In the rapid pace of development we have inflicted serious damage to the natural resources and consequently to ourselves. Pesticides, once used to promote and protect crop yield are now being used indiscriminately, harming both environment and human life.
The indiscriminate use of fertilisers and plant protection chemicals has, no doubt, tripled or quadrupled our total food production, but has also created a number of health hazards and deteriorated the agro-eco system badly.
Foods now travel more than the people who eat them. Grocery stores and super markets shelves are loaded with preserved and processed foods. This situation has created the need to switch to locally grown foods and organic farming to cultivate valuable, healthy and safer crop.
Serving regionally grown foods is the more sustainable (sensible) approach. It ensures freshness, nutrition, fewer travel miles of food, and less handling or processing. At the same time, it supports local agriculture and economy and creates a healthy food system.
Word to the wise – terms such as ‘organic, locally – grown, natural’ are not synonymous. Consumers must be made aware of each of these terms so that they can make appropriate buying decisions based on safety, economic, personal and community needs.
Organic food is grown without pesticides and chemical inputs and it saves us from daily poisoning. Organic foods can be either fresh or processed, based on production methods.
Processed organic food usually contains only (or at least a specified percentage of) organic ingredients and no artificial food additives and is often processed with fewer artificial methods, materials and conditions, such as, no chemical ripening, no food irradiation.
Growing food organically doesn’t alter the nutritional content, and avoids the synthetic pesticidal and insecticidal residues. Besides the fact that these foods contain fewer chemical residues, they also retain phenolic compounds –chemicals that act as a plant’s natural defense and also happen to be good for our health. One must avoid genetically modified food.
Eating a variety of foods including fruits, vegetables, dairy, grains, pulses and dals, meat, poultry and seafood products helps ensure that we meet food and dietary recommendations.
But you must also listen to your body and watch out for food intolerance like lactose, fructose, gluten (wheat, barley, rye), dairy, egg, soy and corn.
So, eat local, eat seasonal, eat diverse.
Be conscious of your ‘food miles’– the distance a food travels to reach your plate.

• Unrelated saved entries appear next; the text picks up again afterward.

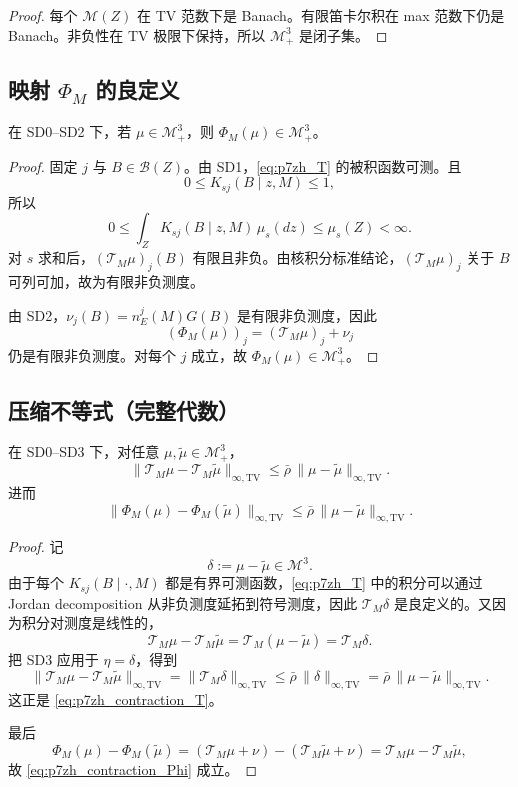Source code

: \begin{proof}
每个 $\mathcal M(Z)$ 在 TV 范数下是 Banach。有限笛卡尔积在 max 范数下仍是 Banach。非负性在 TV 极限下保持，所以 $\mathcal M_+^3$ 是闭子集。
\end{proof}

\subsection{映射 $\Phi_M$ 的良定义}

\begin{lemma}[良定义]
在 SD0--SD2 下，若 $\mu\in\mathcal M_+^3$，则 $\Phi_M(\mu)\in\mathcal M_+^3$。
\end{lemma}

\begin{proof}
固定 $j$ 与 $B\in\mathcal B(Z)$。由 SD1，\eqref{eq:p7zh_T} 的被积函数可测。且
\[
0\le K_{sj}(B\mid z,M)\le1,
\]
所以
\[
0\le\int_Z K_{sj}(B\mid z,M)\,\mu_s(dz)\le\mu_s(Z)<\infty.
\]
对 $s$ 求和后，$(\mathcal T_M\mu)_j(B)$ 有限且非负。由核积分标准结论，$(\mathcal T_M\mu)_j$ 关于 $B$ 可列可加，故为有限非负测度。

由 SD2，$\nu_j(B)=n_E^j(M)G(B)$ 是有限非负测度，因此
\[
(\Phi_M(\mu))_j=(\mathcal T_M\mu)_j+\nu_j
\]
仍是有限非负测度。对每个 $j$ 成立，故 $\Phi_M(\mu)\in\mathcal M_+^3$。
\end{proof}

\subsection{压缩不等式（完整代数）}

\begin{lemma}[在位算子的压缩性]
在 SD0--SD3 下，对任意 $\mu,\tilde\mu\in\mathcal M_+^3$，
\begin{equation}
\|\mathcal T_M\mu-\mathcal T_M\tilde\mu\|_{\infty,\mathrm{TV}}
\le\bar\rho\,\|\mu-\tilde\mu\|_{\infty,\mathrm{TV}}.
\label{eq:p7zh_contraction_T}
\end{equation}
进而
\begin{equation}
\|\Phi_M(\mu)-\Phi_M(\tilde\mu)\|_{\infty,\mathrm{TV}}
\le\bar\rho\,\|\mu-\tilde\mu\|_{\infty,\mathrm{TV}}.
\label{eq:p7zh_contraction_Phi}
\end{equation}
\end{lemma}

\begin{proof}
记
\[
\delta:=\mu-\tilde\mu\in\mathcal M^3.
\]
由于每个 $K_{sj}(B\mid\cdot,M)$ 都是有界可测函数，\eqref{eq:p7zh_T} 中的积分可以通过 Jordan decomposition 从非负测度延拓到符号测度，因此 $\mathcal T_M\delta$ 是良定义的。又因为积分对测度是线性的，
\[
\mathcal T_M\mu-\mathcal T_M\tilde\mu
=
\mathcal T_M(\mu-\tilde\mu)
=
\mathcal T_M\delta.
\]
把 SD3 应用于 $\eta=\delta$，得到
\[
\|\mathcal T_M\mu-\mathcal T_M\tilde\mu\|_{\infty,\mathrm{TV}}
=
\|\mathcal T_M\delta\|_{\infty,\mathrm{TV}}
\le
\bar\rho\,\|\delta\|_{\infty,\mathrm{TV}}
=
\bar\rho\,\|\mu-\tilde\mu\|_{\infty,\mathrm{TV}}.
\]
这正是 \eqref{eq:p7zh_contraction_T}。

最后
\[
\Phi_M(\mu)-\Phi_M(\tilde\mu)
=(\mathcal T_M\mu+\nu)-(\mathcal T_M\tilde\mu+\nu)
=\mathcal T_M\mu-\mathcal T_M\tilde\mu,
\]
故 \eqref{eq:p7zh_contraction_Phi} 成立。
\end{proof}

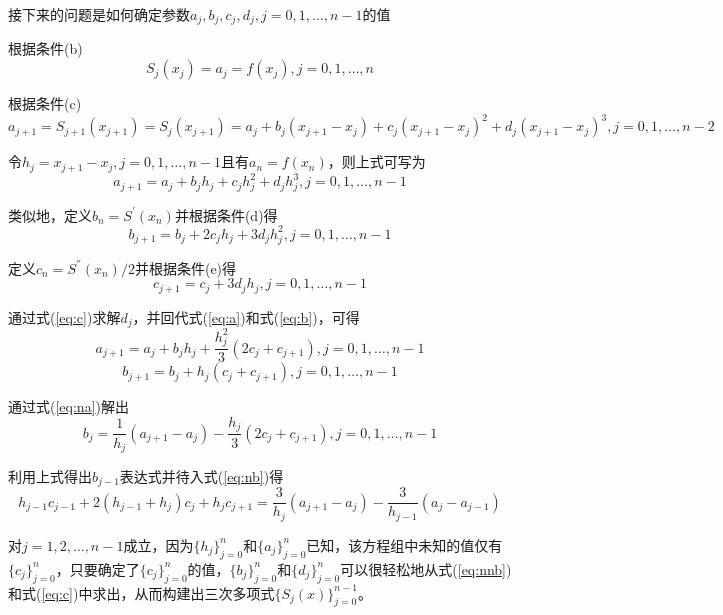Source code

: \documentclass[12pt]{ctexart}
\begin{document}
	接下来的问题是如何确定参数$a_j,b_j,c_j,d_j,j=0,1,\dots,n-1$的值
	
	根据条件(b)
	\begin{equation*}
	S_j(x_j)=a_j=f(x_j),j=0,1,\dots,n
	\end{equation*}
	
	根据条件(c)
	\begin{equation*}
	a_{j+1}=S_{j+1}(x_{j+1})=S_j(x_{j+1})=a_j+b_j(x_{j+1}-x_j)+c_j(x_{j+1}-x_j)^2+d_j(x_{j+1}-x_j)^3,j=0,1,\dots,n-2
	\end{equation*}
	
	令$h_j=x_{j+1}-x_j,j=0,1,\dots,n-1$且有$a_n=f(x_n)$，则上式可写为
	\begin{equation}
	a_{j+1}=a_j+b_jh_j+c_jh_j^2+d_jh_j^3,j=0,1,\dots,n-1\label{eq:a}
	\end{equation}
	
	类似地，定义$b_n=S^{'}(x_n)$并根据条件(d)得
	\begin{equation}
	b_{j+1}=b_j+2c_jh_j+3d_jh_j^2,j=0,1,\dots,n-1\label{eq:b}
	\end{equation}
	
	定义$c_n=S^{''}(x_n)/2$并根据条件(e)得
	\begin{equation}
	c_{j+1}=c_j+3d_jh_j,j=0,1,\dots,n-1\label{eq:c}
	\end{equation}
	
	通过式(\ref{eq:c})求解$d_j$，并回代式(\ref{eq:a})和式(\ref{eq:b})，可得
	\begin{equation}
	a_{j+1}=a_j+b_jh_j+\frac{h_j^2}{3}(2c_j+c_{j+1}),j=0,1,\dots,n-1\label{eq:na}
	\end{equation}
	\begin{equation}
	b_{j+1}=b_j+h_j(c_j+c_{j+1}),j=0,1,\dots,n-1\label{eq:nb}
	\end{equation}
	
	通过式(\ref{eq:na})解出
	\begin{equation}
	b_j=\frac{1}{h_j}(a_{j+1}-a_j)-\frac{h_j}{3}(2c_j+c_{j+1}),j=0,1,\dots,n-1\label{eq:nnb}
	\end{equation}
	
	利用上式得出$b_{j-1}$表达式并待入式(\ref{eq:nb})得
	\begin{equation}
	h_{j-1}c_{j-1}+2(h_{j-1}+h_j)c_j+h_jc_{j+1}=\frac{3}{h_j}(a_{j+1}-a_j)-\frac{3}{h_{j-1}}(a_j-a_{j-1})\label{linear system}
	\end{equation}
	
	对$j=1,2,\dots,n-1$成立，因为$\{h_j\}_{j=0}^n$和$\{a_j\}_{j=0}^n$已知，该方程组中未知的值仅有$\{c_j\}_{j=0}^n$，只要确定了$\{c_j\}_{j=0}^n$的值，$\{b_j\}_{j=0}^n$和$\{d_j\}_{j=0}^n$可以很轻松地从式(\ref{eq:nnb})和式(\ref{eq:c})中求出，从而构建出三次多项式$\{S_j(x)\}_{j=0}^{n-1}$。
	
\end{document}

Don’t get hooked on to exotic ingredients. Instead look for local substitutes and try to grow them around you. Look for organic produce. Try to grow something your kitchen needs like dhania (Coriander), tulsi (Basil), meetha neem (Curry Leaves), aloe vera, pudina (Mint) and nimbu (Lemon).
(The author is clinical nutritionist and Founder, www.theweightmonitor.com, Whole Foods India, and Founder President, Celiac Society of India)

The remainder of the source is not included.